> _PROBLEM TO WORK ON_
Report, from the records below, every line where the word "evolution" appears.
+---+
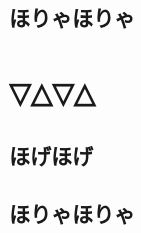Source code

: \documentclass[12pt,dvipdfmx]{jreport}
\begin{document}
\section{ほりゃほりゃ}
\chapter{▽△▽△}
\section{ほげほげ}
\section{ほりゃほりゃ}


\end{document}
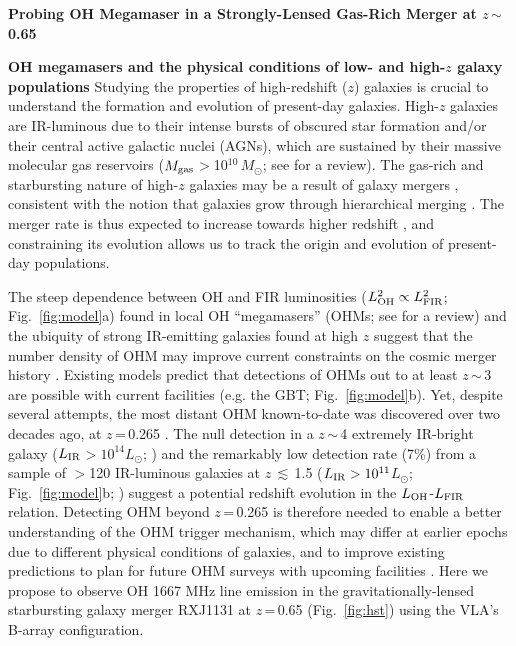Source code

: \documentclass[letterpaper,11pt]{article}
\newcommand{\Lsun}{\mbox{$L_{\odot}$}\xspace}
\newcommand{\Msun}{\mbox{$M_{\odot}$}\xspace}
\newcommand{\LIR}{\mbox{$L_{\rm IR}$}\xspace}
\newcommand{\LFIR}{\mbox{$L_{\rm FIR}$}\xspace}
\newcommand{\LOH}{$L_{\rm OH}$\xspace}
\newcommand{\Fig}[1]{Fig.~\ref{fig:#1}}
\newcommand{\eq}{\,=\,}
\newcommand{\ssim}{\,$\sim$\,}
\newcommand{\galpop}{galaxy populations\xspace}
\begin{document}
\pagestyle{plain}



\begin{center}
{\large{\bf{Probing OH Megamaser in a Strongly-Lensed Gas-Rich Merger at $z$\ssim0.65}}}
\end{center}
\vspace{-.8em}
\textbf{OH megamasers and the physical conditions of low- and high-$z$ \galpop}
Studying the properties of high-redshift ($z$) galaxies is crucial to understand the formation and evolution of present-day galaxies.
High-$z$ galaxies are IR-luminous due to their intense bursts
of obscured star formation and/or their central active galactic nuclei (AGNs),
which are sustained by their massive molecular gas reservoirs ($M_{\rm gas}$$>$10$^{10}$\,\Msun; see \citealt{CW13} for a review).
The gas-rich and starbursting nature of high-$z$ galaxies may be a result of galaxy mergers
\citep{Riechers11a, Hayward12a, Riechers13b},
consistent with the notion that galaxies grow through hierarchical merging \citep{White91a}.
The merger rate is thus expected to increase towards higher redshift \citep[e.g.,][]{LeFloch05a, Magnelli09a}, and constraining
its evolution allows us to track the origin and evolution of present-day populations. %

\noindent The steep dependence between OH and FIR luminosities ($L_{\rm OH}^2\propto L_{\rm FIR}^2$; \Fig{model}a)
found in local OH ``megamasers'' (OHMs;  see \citealt[]{Lo05a} for a review) and
the ubiquity of strong IR-emitting galaxies found at high $z$ suggest that
the number density of OHM may improve current constraints on
the cosmic merger history \citep[hereafter DG02]{Darling02b_LF}.
Existing models predict that detections of
OHMs out to at least $z$\ssim3 are possible with current facilities (e.g. the GBT; \Fig{model}b).
Yet, despite several attempts,
the most distant OHM known-to-date was discovered over two decades ago, at $z$\eq0.265 \citep{Baan92a}.
The null detection in a $z$\ssim4 extremely IR-bright galaxy (\LIR$>10^{14}$\Lsun; \citealt{Ivison06a}) and
the remarkably low detection rate (7\%) from a sample of $>$120 IR-luminous galaxies
at $z$\,$\lesssim$\,1.5 ($L_{\rm IR}>10^{11}$\Lsun; \Fig{model}b; \citealt{Willett12a})
suggest a potential redshift evolution in the \LOH-\LFIR relation.
Detecting OHM beyond $z$\eq0.265 is therefore needed to enable a better understanding of the
OHM trigger mechanism, which may differ at earlier epochs due to different physical conditions of galaxies,
and to improve existing predictions to plan for future OHM surveys with upcoming facilities
\citep[e.g., FAST, APERTIF/WSRT, ASKAP;][]{Zhang14b}.
Here we propose to observe OH 1667 MHz line emission in the
gravitationally-lensed starbursting galaxy merger
RXJ1131 at $z$\eq0.65 (\Fig{hst}) using the VLA's B-array configuration.
\end{document}
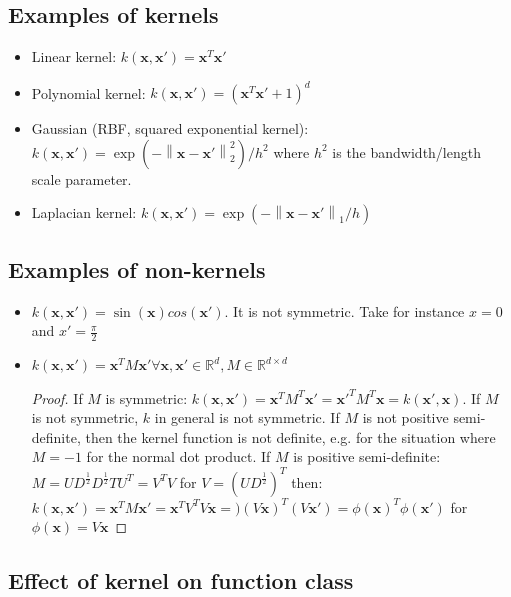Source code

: \documentclass[a4paper,10pt,twoside]{article}
\newcommand\norm[1]{\left\lVert#1\right\rVert}
\begin{document}
\subsection{Examples of kernels}
\begin{itemize}
    \item Linear kernel: $k(\mathbf{x},\mathbf{x}')=\mathbf{x}^T\mathbf{x}'$
    \item Polynomial kernel: $k(\mathbf{x},\mathbf{x}')=(\mathbf{x}^T\mathbf{x}'+1)^d$
    \item Gaussian (RBF, squared exponential kernel): $k(\mathbf{x},\mathbf{x}')=\exp(-\norm{\mathbf{x}-\mathbf{x}'}_2^2)/h^2$ where $h^2$ is the bandwidth/length scale parameter.
    \item Laplacian kernel: $k(\mathbf{x},\mathbf{x}')=\exp(-\norm{\mathbf{x}-\mathbf{x}'}_1/h)$
\end{itemize}
\subsection{Examples of non-kernels}
\begin{itemize}
    \item $k(\mathbf{x},\mathbf{x}') = \sin(\mathbf{x})cos(\mathbf{x}')$. It is not symmetric. Take for instance $x=0$ and $x'=\frac{\pi}{2}$
    \item $k(\mathbf{x},\mathbf{x}') = \mathbf{x}^TM\mathbf{x}'\forall \mathbf{x},\mathbf{x}'\in\mathbb{R}^d, M\in\mathbb{R}^{d\times d}$
    \begin{proof}[Proof]
        If $M$ is symmetric: $k(\mathbf{x},\mathbf{x}')=\mathbf{x}^TM^T\mathbf{x}'= \mathbf{x}'^TM^T\mathbf{x}= k(\mathbf{x}', \mathbf{x})$. If $M$ is not symmetric, $k$ in general is not symmetric.
        If $M$ is not positive semi-definite, then the kernel function is not definite, e.g. for the situation where $M=-1$ for the normal dot product.
        If $M$ is positive semi-definite: $M=UD^{\frac{1}{2}}D^{\frac{1}{2}}TU^T=V^TV$ for $V=(UD^{\frac{1}{2}})^T$ then: $k(\mathbf{x}, \mathbf{x}')=\mathbf{x}^TM\mathbf{x}'=\mathbf{x}^TV^TV\mathbf{x}=)(V\mathbf{x})^T(V\mathbf{x}')=\phi (\mathbf{x})^T\phi (\mathbf{x'})$ for $\phi(\mathbf{x})=V\mathbf{x}$
    \end{proof}
\end{itemize}

\subsection{Effect of kernel on function class}
\end{document}
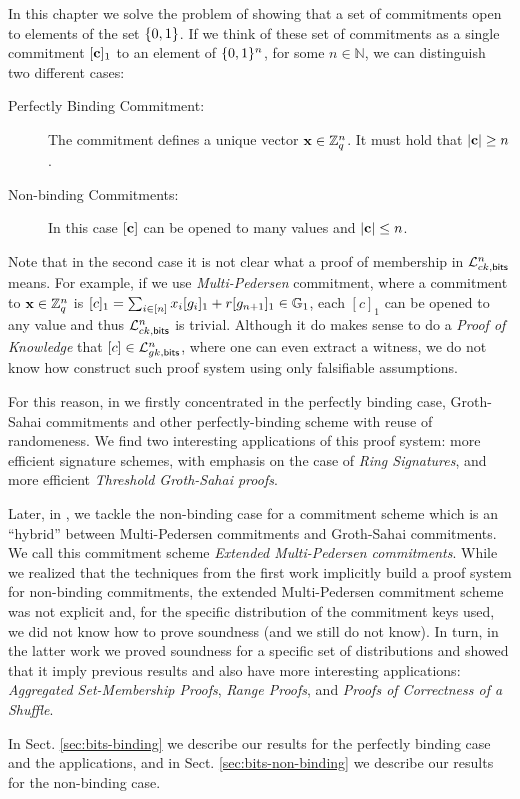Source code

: In this chapter we solve the problem of showing that a set of commitments open to elements of the set $\{0,1\}$. If we think of these set of commitments as a single commitment $[\mathbf{c}]_1$ to an element of $\{0,1\}^n$, for some $n\in\mathbb{N}$, we can distinguish two different cases:

\begin{description}
\item[Perfectly Binding Commitment:] The commitment defines a unique vector $\mathbf{x}\in\mathbb{Z}_q^n$. It must hold that $|\mathbf{c}|\geq n$.
\item[Non-binding Commitments:] In this case $[\mathbf{c}]$ can be opened to many values and $|\mathbf{c}|\leq n$.
\end{description}

Note that in the second case it is not clear what a proof of membership in $\mathcal{L}_{ck,\mathsf{bits}}^n$ means. For example, if we use \emph{Multi-Pedersen} commitment, where a commitment to $\mathbf{x}\in\mathbb{Z}_q^n$ is $[c]_1=\sum_{i\in[n]}x_i[g_i]_1+r[g_{n+1}]_1\in\mathbb{G}_1$, each $[c]_1$ can be opened to any value and thus $\mathcal{L}_{ck,\mathsf{bits}}^n$ is trivial. Although it do makes sense to do a \emph{Proof of Knowledge} that $[c]\in\mathcal{L}_{gk,\mathsf{bits}}^n$, where one can even extract a witness, we do not know how construct such proof system using only falsifiable assumptions.

For this reason, in \cite{AC:GonHevRaf15} we firstly concentrated in the perfectly binding case, Groth-Sahai commitments and other perfectly-binding scheme with reuse of randomeness. We find two interesting applications of this proof system: more efficient signature schemes, with emphasis on the case of \emph{Ring Signatures}, and more efficient \emph{Threshold Groth-Sahai proofs}.
 
Later, in \cite{ACNS:GonRaf16}, we tackle the non-binding case for a commitment scheme which is an ``hybrid'' between Multi-Pedersen commitments and Groth-Sahai commitments. We call this commitment scheme \emph{Extended Multi-Pedersen commitments}. 
While we realized that the techniques from the first work implicitly build a proof system for non-binding commitments, the extended Multi-Pedersen commitment scheme was not explicit and, for the specific distribution of the commitment keys used, we did not know how to prove soundness (and we still do not know). In turn, in the latter work we proved soundness for a specific set of distributions and showed that it imply previous results and also have more interesting applications: \emph{Aggregated Set-Membership Proofs}, \emph{Range Proofs}, and \emph{Proofs of Correctness of a Shuffle}.

In Sect. \ref{sec:bits-binding} we describe our results for the perfectly binding case and the applications, and in Sect. \ref{sec:bits-non-binding} we describe our results for the non-binding case.
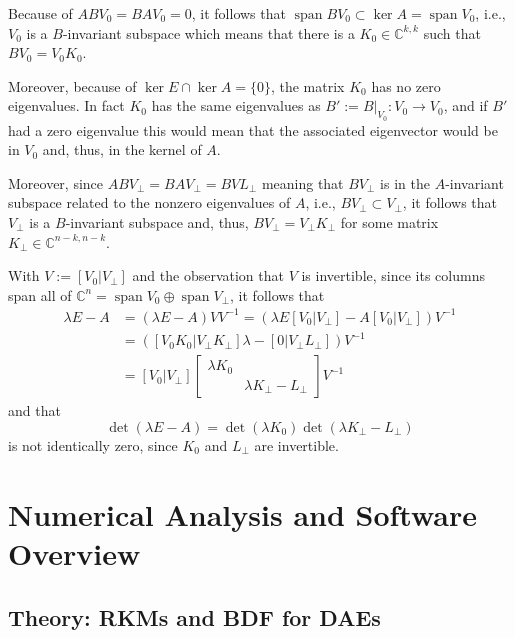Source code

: \documentclass[]{book}
\theoremstyle{definition}
\theoremstyle{definition}
\theoremstyle{definition}
\theoremstyle{definition}
\theoremstyle{remark}
\begin{document}
Because of \(ABV_0=BAV_0=0\), it follows that \(\operatorname{span}BV_0 \subset \ker A = \operatorname{span}V_0\), i.e., \(V_0\) is a \(B\)-invariant subspace which means that there is a \(K_0\in \mathbb C^{k,k}\) such that \(BV_0 =V_0K_0\).

Moreover, because of \(\ker E \cap \ker A = \{0\}\), the matrix \(K_0\) has no zero eigenvalues. In fact \(K_0\) has the same eigenvalues as \(B':=B\bigr|_{V_0}\colon V_0 \to V_0\), and if \(B'\) had a zero eigenvalue this would mean that the associated eigenvector would be in \(V_0\) and, thus, in the kernel of \(A\).

Moreover, since \(ABV_\perp=BAV_\perp=BVL_\perp\) meaning that \(BV_\perp\) is in the \(A\)-invariant subspace related to the nonzero eigenvalues of \(A\), i.e., \(BV_\perp \subset V_\perp\), it follows that \(V_\perp\) is a \(B\)-invariant subspace and, thus, \(BV_\perp = V_\perp K_\perp\) for some matrix \(K_\perp \in \mathbb C^{n-k,n-k}\).

With \(V:=[V_0 |V_\perp]\) and the observation that \(V\) is invertible, since its columns span all of \(\mathbb C^n = \operatorname{span}V_0 \oplus \operatorname{span}V_\perp\), it follows that
\begin{equation*}
\begin{split}
\lambda E - A & = (\lambda E - A)VV^{-1} = (\lambda E [V_0 |V_\perp]- A[V_0 |V_\perp])V^{-1}  \\
& = ([V_0 K_0 |V_\perp K_\perp]\lambda  - [0 |V_\perp L_\perp])V^{-1} \\
& = [V_0 |V_\perp ]
\begin{bmatrix}
 \lambda K_0 & \\ & \lambda K_\perp - L_\perp
\end{bmatrix}
V^{-1}
\end{split}
\end{equation*}
and that
\[
\det (\lambda E - A) = \det (\lambda K_0) \det(\lambda K_\perp - L_\perp) 
\]
is not identically zero, since \(K_0\) and \(L_\perp\) are invertible.

\hypertarget{numerical-analysis-and-software-overview}{%
\chapter{Numerical Analysis and Software Overview}\label{numerical-analysis-and-software-overview}}

\hypertarget{theory-rkms-and-bdf-for-daes}{%
\section{Theory: RKMs and BDF for DAEs}\label{theory-rkms-and-bdf-for-daes}}
\end{document}
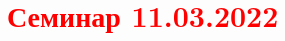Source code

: \documentclass[main.tex]{subfiles}
\begin{document}
\section{\textcolor{red}{Семинар 11.03.2022}}
\end{document}
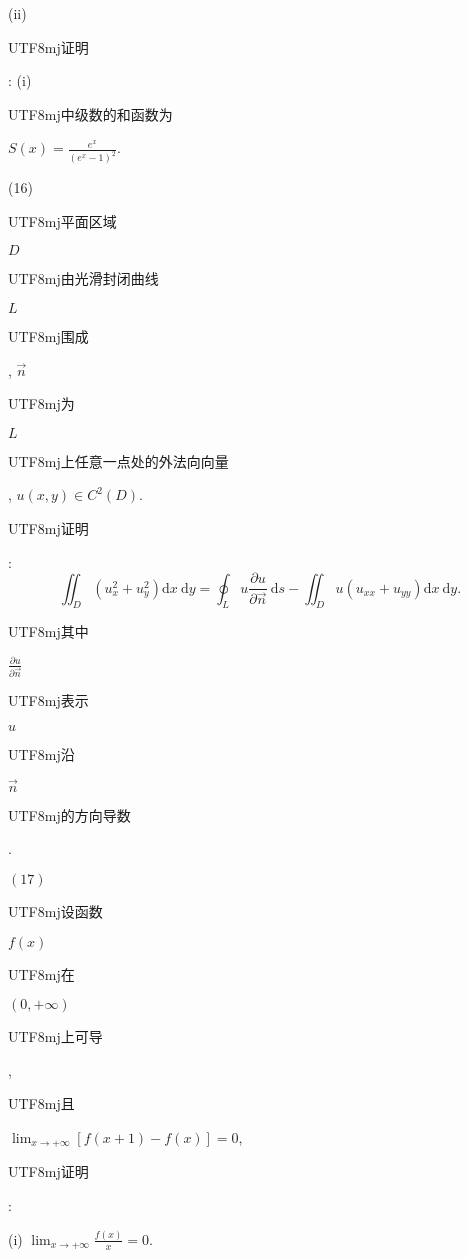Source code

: \documentclass[10pt]{article}
\begin{document}
(ii) \begin{CJK}{UTF8}{mj}证明\end{CJK}: (i) \begin{CJK}{UTF8}{mj}中级数的和函数为\end{CJK} $S(x)=\frac{e^{x}}{\left(e^{x}-1\right)^{2}}$.

(16) \begin{CJK}{UTF8}{mj}平面区域\end{CJK} $D$ \begin{CJK}{UTF8}{mj}由光滑封闭曲线\end{CJK} $L$ \begin{CJK}{UTF8}{mj}围成\end{CJK}, $\vec{n}$ \begin{CJK}{UTF8}{mj}为\end{CJK} $L$ \begin{CJK}{UTF8}{mj}上任意一点处的外法向向量\end{CJK}, $u(x, y) \in C^{2}(D)$. \begin{CJK}{UTF8}{mj}证明\end{CJK}:
$$
\iint_{D}\left(u_{x}^{2}+u_{y}^{2}\right) \mathrm{d} x \mathrm{~d} y=\oint_{L} u \frac{\partial u}{\partial \vec{n}} \mathrm{~d} s-\iint_{D} u\left(u_{x x}+u_{y y}\right) \mathrm{d} x \mathrm{~d} y .
$$
\begin{CJK}{UTF8}{mj}其中\end{CJK} $\frac{\partial u}{\partial \vec{n}}$ \begin{CJK}{UTF8}{mj}表示\end{CJK} $u$ \begin{CJK}{UTF8}{mj}沿\end{CJK} $\vec{n}$ \begin{CJK}{UTF8}{mj}的方向导数\end{CJK}.

$(17)$ \begin{CJK}{UTF8}{mj}设函数\end{CJK} $f(x)$ \begin{CJK}{UTF8}{mj}在\end{CJK} $(0,+\infty)$ \begin{CJK}{UTF8}{mj}上可导\end{CJK}, \begin{CJK}{UTF8}{mj}且\end{CJK} $\lim _{x \rightarrow+\infty}[f(x+1)-f(x)]=0$, \begin{CJK}{UTF8}{mj}证明\end{CJK}:

(i) $\lim _{x \rightarrow+\infty} \frac{f(x)}{x}=0$.
\end{document}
+---+
> _OUTPUT OF THE TASK_
Studying the properties of high-redshift ($z$) galaxies is crucial to understand the formation and evolution of present-day galaxies.
its evolution allows us to track the origin and evolution of present-day populations. %
suggest a potential redshift evolution in the \LOH-\LFIR relation.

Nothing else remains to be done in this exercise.